LOS ANGELES – As California celebrated Cesar Chavez’s birthday, March 31, thousands of people – of all races and nationalities – in Southern California participated in hundreds of actions and events throughout the weekend.

Chavez’s stand for nonviolence and peace took center stage at this year’s actions, with chants of “Chavez Si! Guerra No!”(Chavez Yes, War No), along with workers rights, protests against budget cuts and calls for a national holiday. In 2000 Gov. Gray Davis signed into law an official, paid holiday for state employees. Youth in public schools learn about Chavez’s life and participate in community service projects.
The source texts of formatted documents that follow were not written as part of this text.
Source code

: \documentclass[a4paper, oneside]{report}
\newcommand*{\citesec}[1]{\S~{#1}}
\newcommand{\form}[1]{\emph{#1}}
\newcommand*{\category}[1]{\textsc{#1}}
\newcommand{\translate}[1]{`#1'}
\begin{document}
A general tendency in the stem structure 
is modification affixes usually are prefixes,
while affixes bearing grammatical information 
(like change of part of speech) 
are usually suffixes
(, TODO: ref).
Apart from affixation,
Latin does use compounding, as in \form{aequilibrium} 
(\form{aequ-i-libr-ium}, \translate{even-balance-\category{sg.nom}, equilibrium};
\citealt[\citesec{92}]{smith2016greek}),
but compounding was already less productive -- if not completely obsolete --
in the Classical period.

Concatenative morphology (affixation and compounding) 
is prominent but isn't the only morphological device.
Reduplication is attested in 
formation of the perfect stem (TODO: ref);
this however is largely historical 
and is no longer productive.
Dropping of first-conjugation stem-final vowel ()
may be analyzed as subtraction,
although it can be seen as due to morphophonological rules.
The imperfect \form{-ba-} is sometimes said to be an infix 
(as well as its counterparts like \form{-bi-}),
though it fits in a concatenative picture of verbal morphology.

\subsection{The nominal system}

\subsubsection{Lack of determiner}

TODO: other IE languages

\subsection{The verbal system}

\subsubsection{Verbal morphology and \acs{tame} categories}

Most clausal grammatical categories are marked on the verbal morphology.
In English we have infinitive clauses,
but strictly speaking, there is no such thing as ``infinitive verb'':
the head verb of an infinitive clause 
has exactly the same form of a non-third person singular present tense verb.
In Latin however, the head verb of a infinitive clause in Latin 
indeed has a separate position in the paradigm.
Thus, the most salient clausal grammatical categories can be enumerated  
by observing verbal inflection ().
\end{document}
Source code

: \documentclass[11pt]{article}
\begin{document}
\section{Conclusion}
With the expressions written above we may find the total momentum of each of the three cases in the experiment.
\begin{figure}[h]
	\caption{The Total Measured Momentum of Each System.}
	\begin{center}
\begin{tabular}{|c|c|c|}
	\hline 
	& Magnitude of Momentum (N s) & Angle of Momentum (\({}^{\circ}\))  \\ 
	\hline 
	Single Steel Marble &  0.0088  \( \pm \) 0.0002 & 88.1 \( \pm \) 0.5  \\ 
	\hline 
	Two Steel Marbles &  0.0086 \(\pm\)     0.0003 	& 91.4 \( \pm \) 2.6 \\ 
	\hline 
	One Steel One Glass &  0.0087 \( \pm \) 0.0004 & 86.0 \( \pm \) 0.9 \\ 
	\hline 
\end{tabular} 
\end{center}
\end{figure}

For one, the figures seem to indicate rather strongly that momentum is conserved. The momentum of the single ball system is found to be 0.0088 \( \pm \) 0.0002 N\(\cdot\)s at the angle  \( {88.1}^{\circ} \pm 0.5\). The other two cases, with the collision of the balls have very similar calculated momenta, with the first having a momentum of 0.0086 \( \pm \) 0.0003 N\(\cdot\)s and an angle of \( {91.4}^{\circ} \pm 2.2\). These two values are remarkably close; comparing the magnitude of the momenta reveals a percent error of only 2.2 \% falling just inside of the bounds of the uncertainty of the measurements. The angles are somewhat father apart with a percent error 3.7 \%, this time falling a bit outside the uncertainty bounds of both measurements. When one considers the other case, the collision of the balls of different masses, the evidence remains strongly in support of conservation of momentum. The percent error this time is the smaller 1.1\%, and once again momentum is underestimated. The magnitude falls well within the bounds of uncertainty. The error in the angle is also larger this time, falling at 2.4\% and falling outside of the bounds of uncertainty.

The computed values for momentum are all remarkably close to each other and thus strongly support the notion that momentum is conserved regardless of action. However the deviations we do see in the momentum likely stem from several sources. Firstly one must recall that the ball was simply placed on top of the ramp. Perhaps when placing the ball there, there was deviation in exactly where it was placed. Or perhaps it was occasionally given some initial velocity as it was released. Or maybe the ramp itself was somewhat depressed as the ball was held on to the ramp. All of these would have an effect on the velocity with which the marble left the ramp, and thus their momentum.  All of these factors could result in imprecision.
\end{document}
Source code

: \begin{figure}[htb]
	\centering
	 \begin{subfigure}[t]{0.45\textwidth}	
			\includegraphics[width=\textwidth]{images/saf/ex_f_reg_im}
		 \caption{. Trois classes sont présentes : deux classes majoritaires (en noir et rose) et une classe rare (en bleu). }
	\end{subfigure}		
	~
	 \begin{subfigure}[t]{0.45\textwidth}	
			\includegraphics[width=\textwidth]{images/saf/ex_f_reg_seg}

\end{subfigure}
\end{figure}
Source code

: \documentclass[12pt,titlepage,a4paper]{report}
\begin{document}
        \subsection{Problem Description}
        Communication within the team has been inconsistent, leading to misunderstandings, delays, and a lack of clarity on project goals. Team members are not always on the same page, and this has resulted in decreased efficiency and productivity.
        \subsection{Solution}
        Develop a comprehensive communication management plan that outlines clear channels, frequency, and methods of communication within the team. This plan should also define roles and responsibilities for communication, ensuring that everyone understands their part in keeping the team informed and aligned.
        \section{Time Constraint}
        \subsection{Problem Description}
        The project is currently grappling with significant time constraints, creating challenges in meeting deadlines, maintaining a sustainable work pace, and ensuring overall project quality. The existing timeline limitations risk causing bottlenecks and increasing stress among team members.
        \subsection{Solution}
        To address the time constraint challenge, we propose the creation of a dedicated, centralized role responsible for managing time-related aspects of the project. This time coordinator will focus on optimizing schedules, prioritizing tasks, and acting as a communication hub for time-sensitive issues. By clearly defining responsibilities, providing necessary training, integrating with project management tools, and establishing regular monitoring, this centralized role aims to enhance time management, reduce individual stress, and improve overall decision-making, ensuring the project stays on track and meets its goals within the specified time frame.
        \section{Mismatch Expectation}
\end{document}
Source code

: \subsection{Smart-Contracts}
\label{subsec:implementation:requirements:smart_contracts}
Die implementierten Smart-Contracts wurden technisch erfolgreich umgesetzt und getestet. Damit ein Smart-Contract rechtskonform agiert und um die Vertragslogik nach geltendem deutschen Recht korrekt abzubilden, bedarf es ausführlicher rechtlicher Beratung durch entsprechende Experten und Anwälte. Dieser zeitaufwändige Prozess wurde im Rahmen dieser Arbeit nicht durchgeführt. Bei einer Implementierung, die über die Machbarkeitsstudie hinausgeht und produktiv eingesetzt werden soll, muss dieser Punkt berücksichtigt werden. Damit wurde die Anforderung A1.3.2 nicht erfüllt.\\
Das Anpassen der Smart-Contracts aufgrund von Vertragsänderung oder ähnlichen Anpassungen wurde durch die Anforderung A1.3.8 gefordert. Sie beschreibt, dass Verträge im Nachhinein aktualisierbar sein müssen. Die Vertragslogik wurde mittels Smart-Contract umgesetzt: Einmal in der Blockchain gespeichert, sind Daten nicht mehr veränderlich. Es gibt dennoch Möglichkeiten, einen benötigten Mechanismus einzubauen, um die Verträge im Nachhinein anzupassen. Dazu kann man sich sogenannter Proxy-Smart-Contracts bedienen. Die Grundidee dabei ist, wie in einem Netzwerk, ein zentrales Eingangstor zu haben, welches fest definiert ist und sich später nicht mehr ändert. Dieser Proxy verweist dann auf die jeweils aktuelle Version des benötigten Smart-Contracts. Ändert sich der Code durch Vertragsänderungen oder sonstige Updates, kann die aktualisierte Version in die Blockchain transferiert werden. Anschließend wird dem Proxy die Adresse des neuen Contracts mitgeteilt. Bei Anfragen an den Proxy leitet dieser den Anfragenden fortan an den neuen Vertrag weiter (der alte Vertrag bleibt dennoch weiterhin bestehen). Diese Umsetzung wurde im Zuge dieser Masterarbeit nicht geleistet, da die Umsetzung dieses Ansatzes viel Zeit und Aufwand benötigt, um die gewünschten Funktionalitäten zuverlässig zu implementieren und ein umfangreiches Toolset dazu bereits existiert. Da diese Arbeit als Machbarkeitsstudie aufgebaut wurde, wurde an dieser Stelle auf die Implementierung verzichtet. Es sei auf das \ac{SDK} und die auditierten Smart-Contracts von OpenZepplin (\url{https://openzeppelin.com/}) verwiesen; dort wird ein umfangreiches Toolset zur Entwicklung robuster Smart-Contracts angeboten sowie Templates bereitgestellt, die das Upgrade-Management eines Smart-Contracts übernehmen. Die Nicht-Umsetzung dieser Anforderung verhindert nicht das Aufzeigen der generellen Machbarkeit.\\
UFW co-founder Dolores Huerta, Gov. Davis, Mayor James Hahn, Cardinal Roger Mahony, State Senator Richard Alarcon and numerous elected officials marched here on March 31 with hundreds of purple-shirted janitors representing the 8,000 members of Service Employees International Union Local 1877, who enter contract negotiations with the city’s largest building owners.

“Que viva Cesar Chavez! … The struggle of Cesar Chavez was like that of Kennedy, like that of Martin Luther King, fighting for the rights of every worker,” Hahn told the janitors rally.

State Assembly Speaker Herb Wesson continued that theme saying, “If Cesar Chavez was alive today, he would be with us. If Martin Luther King, Jr. were alive today, he would be with us. But I submit to you that they are with us, because they live through us.”

Dolores Huerta told the press many are following the path opened by Chavez. “They believe in justice for workers. They believe in sacrifice, they believe in nonviolence, and they believe in peace.”

Over the weekend the largest event in the state took place in East Los Angeles on March 29. Over 8,000 people walked from East Los Angeles Community College through the streets of the nation’s largest Mexican American community. Leading the march was Arturo Rodriguez, president of the United Farm Workers (UFW) who was joined by Lieutenant Governor Cruz Bustamante, numerous elected officials and celebrities including Esai Morales, star of NYPD Blue, Ed Begley, Jr. and the cast of “Cesar and Ruben,” a musical about Chavez, which recently premiered here.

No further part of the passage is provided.